皇女サーラ、と、心の色。
光の色の変化がいつのまにか文字のように見えてくる。
それが他人の心の声だと気がついたのはいつからだったか。
「おはようございますサーラさま。朝食前にお着替えと御髪を整えますね」
目を覚ますと待機していたアスターニャがわたしをベッドから起こし着替えをさせてくれる。
……サーラさまは私の思う通りに動いてくれるからほんと楽でいいわー
「ありがとうアスターニャ。わたくし、自分でお着替え出来るようにならなくちゃいけませんね」
「いえいえ。サーラさまのお世話は私にお任せください。それに、サーラさまはまだ七歳なのですもの。もっとお子様らしく甘えたりわがまま言ったりしてもよろしいのですよ。その為に私達が控えているのですから」
にっこりと笑顔になるアスターニャ。心の色も、微笑ましいって色になっている。
わたしのお世話は主にアスターニャがしてくれる。彼女がいないとほんと困る。わたしには自分の着替えがどこに有るのかもわからないのだ。

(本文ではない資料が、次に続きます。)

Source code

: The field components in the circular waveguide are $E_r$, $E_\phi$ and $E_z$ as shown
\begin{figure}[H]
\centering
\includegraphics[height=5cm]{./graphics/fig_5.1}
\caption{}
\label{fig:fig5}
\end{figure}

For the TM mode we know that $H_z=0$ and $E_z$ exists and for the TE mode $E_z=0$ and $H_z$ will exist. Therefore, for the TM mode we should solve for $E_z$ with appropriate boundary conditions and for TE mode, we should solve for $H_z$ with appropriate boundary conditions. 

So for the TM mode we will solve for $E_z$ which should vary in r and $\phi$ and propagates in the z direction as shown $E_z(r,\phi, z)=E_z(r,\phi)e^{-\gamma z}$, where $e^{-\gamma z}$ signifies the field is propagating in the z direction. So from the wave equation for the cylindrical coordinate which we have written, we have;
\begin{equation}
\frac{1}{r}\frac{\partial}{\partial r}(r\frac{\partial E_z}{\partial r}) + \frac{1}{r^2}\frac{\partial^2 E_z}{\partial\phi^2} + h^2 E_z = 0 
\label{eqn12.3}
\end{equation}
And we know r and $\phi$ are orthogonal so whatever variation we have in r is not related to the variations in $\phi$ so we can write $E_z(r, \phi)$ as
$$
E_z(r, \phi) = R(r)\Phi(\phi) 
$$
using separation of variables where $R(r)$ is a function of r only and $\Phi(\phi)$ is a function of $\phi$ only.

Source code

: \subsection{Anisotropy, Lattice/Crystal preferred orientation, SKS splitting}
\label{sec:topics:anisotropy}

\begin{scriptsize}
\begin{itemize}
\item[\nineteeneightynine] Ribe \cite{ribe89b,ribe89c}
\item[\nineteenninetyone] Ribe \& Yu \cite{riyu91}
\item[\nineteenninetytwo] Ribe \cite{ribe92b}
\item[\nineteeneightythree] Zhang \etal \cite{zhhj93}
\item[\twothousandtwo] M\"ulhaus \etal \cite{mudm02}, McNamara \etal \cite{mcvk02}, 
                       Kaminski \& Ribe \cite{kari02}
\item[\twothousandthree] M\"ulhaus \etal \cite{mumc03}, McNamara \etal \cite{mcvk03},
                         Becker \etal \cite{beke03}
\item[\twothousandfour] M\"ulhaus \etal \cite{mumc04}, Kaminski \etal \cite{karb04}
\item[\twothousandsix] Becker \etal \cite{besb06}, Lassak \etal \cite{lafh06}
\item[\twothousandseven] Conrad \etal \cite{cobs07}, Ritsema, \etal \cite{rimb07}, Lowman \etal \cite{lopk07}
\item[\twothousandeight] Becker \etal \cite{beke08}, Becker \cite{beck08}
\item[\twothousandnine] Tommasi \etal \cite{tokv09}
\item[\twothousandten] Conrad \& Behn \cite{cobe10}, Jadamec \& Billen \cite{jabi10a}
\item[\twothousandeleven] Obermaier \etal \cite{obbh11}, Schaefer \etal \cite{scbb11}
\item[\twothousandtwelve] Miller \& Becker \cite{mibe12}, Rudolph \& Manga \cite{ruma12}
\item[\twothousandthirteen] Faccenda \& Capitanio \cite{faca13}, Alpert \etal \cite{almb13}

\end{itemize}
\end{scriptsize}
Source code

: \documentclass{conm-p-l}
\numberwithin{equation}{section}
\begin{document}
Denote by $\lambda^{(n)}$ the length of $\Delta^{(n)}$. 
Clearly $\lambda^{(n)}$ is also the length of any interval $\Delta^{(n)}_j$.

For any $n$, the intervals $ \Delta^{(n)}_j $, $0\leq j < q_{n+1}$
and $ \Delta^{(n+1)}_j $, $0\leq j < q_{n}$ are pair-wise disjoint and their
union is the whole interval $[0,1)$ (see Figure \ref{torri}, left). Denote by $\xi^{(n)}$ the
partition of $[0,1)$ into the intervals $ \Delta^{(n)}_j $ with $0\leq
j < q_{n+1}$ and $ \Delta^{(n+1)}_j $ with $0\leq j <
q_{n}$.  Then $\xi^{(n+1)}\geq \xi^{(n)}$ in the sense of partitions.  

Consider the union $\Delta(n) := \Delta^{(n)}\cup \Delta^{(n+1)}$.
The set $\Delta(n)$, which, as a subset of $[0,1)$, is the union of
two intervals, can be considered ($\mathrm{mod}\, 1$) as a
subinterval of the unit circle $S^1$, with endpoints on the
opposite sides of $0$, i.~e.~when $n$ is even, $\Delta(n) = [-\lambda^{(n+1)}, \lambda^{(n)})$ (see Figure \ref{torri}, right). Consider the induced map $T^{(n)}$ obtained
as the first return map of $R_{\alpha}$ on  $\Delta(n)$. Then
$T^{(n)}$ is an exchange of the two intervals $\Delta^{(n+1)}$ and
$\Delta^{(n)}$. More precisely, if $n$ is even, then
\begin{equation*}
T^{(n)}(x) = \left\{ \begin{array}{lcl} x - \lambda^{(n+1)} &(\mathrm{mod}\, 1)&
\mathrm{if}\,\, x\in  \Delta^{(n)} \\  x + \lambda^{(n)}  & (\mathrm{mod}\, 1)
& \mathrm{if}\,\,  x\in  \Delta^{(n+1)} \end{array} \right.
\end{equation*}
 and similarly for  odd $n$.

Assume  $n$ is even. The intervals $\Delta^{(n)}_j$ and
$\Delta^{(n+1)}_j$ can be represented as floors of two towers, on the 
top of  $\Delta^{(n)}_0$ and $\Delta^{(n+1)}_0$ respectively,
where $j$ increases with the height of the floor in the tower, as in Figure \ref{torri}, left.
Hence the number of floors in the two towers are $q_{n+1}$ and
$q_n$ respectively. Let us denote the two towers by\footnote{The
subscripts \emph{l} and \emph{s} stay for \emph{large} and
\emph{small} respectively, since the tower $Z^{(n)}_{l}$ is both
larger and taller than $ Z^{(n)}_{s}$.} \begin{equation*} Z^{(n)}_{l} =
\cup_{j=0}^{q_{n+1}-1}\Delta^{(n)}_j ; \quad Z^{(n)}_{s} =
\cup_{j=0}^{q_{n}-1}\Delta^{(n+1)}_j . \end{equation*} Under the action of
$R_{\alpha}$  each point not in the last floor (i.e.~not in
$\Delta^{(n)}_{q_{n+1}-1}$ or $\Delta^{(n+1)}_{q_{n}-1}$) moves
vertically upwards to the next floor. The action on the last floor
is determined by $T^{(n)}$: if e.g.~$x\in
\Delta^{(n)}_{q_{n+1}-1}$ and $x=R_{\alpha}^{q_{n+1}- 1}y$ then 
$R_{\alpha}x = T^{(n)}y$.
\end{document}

ヘアメイクが一段落したあと、靴下を履き靴が合わされる。
そしてやっとベッドから床に降りる事ができた。
お手洗いに行くのにも手を引かれ、そして食堂へ。
お父様の方針で、家族が揃っている時はなるべく一緒に食事をする。
朝ごはんの時間はほんと楽しみ、だ。
「おはようございます」
「おはよう、サーラ」
「「「おはよう」」」
おとうさまおかあさまおにいさまおねえさま。皆笑顔で綺麗な色を纏ってる。
わたしは嬉しくなった。
朝食はまずオニオンの入ったコンソメスープ。麦芽のパン。
たっぷりのレタスにフレッシュなトマト。うっすら塩味だけだけど、おいしい。
そしてゆで卵をカットしてサラダの上に盛り付けてある。
質素? だけど、とてもヘルシーで美味しい朝食だ。
あんまり贅沢な食事が献立に出てきたことは無い気がする。
そう。ほんとうにこれが皇帝一家の食事なのか。そう思ったりもしたけれど、これはこれでわたしの好みにはすごく合ってて嬉しい。
心の色が見えるようになってから。
わたしはまだ悪意色を見た事がなかった。
ほんとうに、幸せ、だったのだろう。この時は。